30-34 is a little unfair both to Boston and to Harvard. Although BG is right that most corporate HQ have disappeared from Boston, there is a lot of economic activity that is arguably more conducive to a vibrant cultural scene: venture capital, entrepreneurs, professional services, universities, research hospitals, etc. You want to see a city with a bunch of corporate headquarters? Go to Schaumburg, IL or Jacksonville, FL. Bunch of corporate drones. No thanks
As far as Harvard/MIT goes, do not forget the cultural enrichment that Harvard brings through its facilities and student body. For example, there are three undergraduate orchestras, all of which give concerts open to the public, and any one of which would do a mid-sized city proud. Then there is the Fogg Museum, the film archives, the ART, etc.
Circular reference in 34 was unintentional.
Harvard would likely just gate the campus
Already gated!
Circular reference in 37 was intentional.
This is not a circular reference to 38.
Next person who refers circle-wise is banned.
Somehow I was under the impression that Boston has always been provincial.
People are moving into North Dakota to retire, though.
42.Somehow I was under the impression that Boston has always been provincial.
The hub of the universe? Surely not.
The hub of the universe? Surely not.
I do not think that word means what you think that it means.
Which is the more provincial attitude- thinking your city is best (Boston, Chigaco) or knowing it (NY, Paris, London)? Note I don't even consider LA, which is as provincial as it gets.
Elsie--you will never grow old, will you? You will always be just my little girl, won't you? You must always have pink cheeks and golden hair. To be young is all there is in the world. The rest is nonsense--and cant. They talk so beautifully about work and having a family and a home (and I do sometimes)--but it's all worry and headaches and respectable poverty and forced gushing...By gushing I mean: telling people how nice it is, when, in reality, you would give all of your last thirty years for one of your first thirty. Old people are tremendous frauds. The point is to be young--and to be a little in love, or very much..

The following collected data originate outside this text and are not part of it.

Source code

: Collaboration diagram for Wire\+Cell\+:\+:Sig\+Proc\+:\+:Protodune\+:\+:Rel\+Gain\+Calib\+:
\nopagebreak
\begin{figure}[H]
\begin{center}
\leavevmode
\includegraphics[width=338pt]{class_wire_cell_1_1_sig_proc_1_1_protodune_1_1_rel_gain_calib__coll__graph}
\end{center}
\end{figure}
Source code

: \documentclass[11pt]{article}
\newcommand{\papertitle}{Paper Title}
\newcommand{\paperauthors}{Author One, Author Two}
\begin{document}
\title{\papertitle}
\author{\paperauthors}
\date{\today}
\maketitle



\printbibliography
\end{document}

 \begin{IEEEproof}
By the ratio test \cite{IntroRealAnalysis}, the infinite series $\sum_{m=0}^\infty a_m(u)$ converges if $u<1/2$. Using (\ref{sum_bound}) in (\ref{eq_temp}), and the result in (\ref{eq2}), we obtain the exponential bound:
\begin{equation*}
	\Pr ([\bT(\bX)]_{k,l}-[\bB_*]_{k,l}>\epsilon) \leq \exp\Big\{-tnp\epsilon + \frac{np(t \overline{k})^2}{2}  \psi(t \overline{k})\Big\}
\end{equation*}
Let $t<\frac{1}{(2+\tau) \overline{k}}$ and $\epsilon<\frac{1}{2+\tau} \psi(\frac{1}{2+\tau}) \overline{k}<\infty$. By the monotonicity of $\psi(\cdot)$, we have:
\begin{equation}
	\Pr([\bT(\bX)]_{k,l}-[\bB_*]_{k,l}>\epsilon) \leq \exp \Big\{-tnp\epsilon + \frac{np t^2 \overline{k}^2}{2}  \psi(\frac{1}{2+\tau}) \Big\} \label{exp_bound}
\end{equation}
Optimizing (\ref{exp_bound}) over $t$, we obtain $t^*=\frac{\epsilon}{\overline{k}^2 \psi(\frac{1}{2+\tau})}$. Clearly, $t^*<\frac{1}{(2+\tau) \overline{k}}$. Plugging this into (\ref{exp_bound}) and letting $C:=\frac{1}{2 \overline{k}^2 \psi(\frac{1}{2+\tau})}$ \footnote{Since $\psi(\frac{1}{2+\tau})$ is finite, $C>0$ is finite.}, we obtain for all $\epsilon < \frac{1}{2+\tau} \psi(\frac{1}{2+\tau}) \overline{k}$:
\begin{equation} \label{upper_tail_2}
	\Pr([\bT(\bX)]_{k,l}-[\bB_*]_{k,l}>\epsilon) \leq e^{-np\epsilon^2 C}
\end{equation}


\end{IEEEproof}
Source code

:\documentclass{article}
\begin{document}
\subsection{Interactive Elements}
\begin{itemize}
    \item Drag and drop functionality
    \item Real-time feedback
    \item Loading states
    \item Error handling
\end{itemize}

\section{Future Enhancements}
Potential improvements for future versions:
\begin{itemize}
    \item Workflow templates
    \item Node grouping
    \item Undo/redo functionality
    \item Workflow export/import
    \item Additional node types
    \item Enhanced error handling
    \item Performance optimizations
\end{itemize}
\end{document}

That is Wallace Stevens? You're joking. It reads like L Frank Baum crossed with CS Lewis at his kitschiest. At least--or so Google informs me--he was only in his late twenties when he wrote it and hadn't really gotten going as a poet. Still, what awful treacle!
Definintely an arguement for the Big City.
Er, lw, I hope that's not your favoriet Stevens ever.
Not fave, but I hadn't seen it before. I liked what he had to say about age more than the sentiment to Elsie; that still interests me because of what happened to their marriage later. On the other hand, I do have a maudlin streak, and I like a lot of CS Lewis.
Its a curious way how what is crumbling in detroit is midpriced in detroit and lusted after in new york. in a generation most of the good parts of chicago will be gentrified.
48 Somehow we have to factor in how badly wrong the though is ...
Put your hands up for Detroit !
De-industrialized cities are a substrate for good music -- a
Roland TB-303 sounds better in Manchester, Sheffield.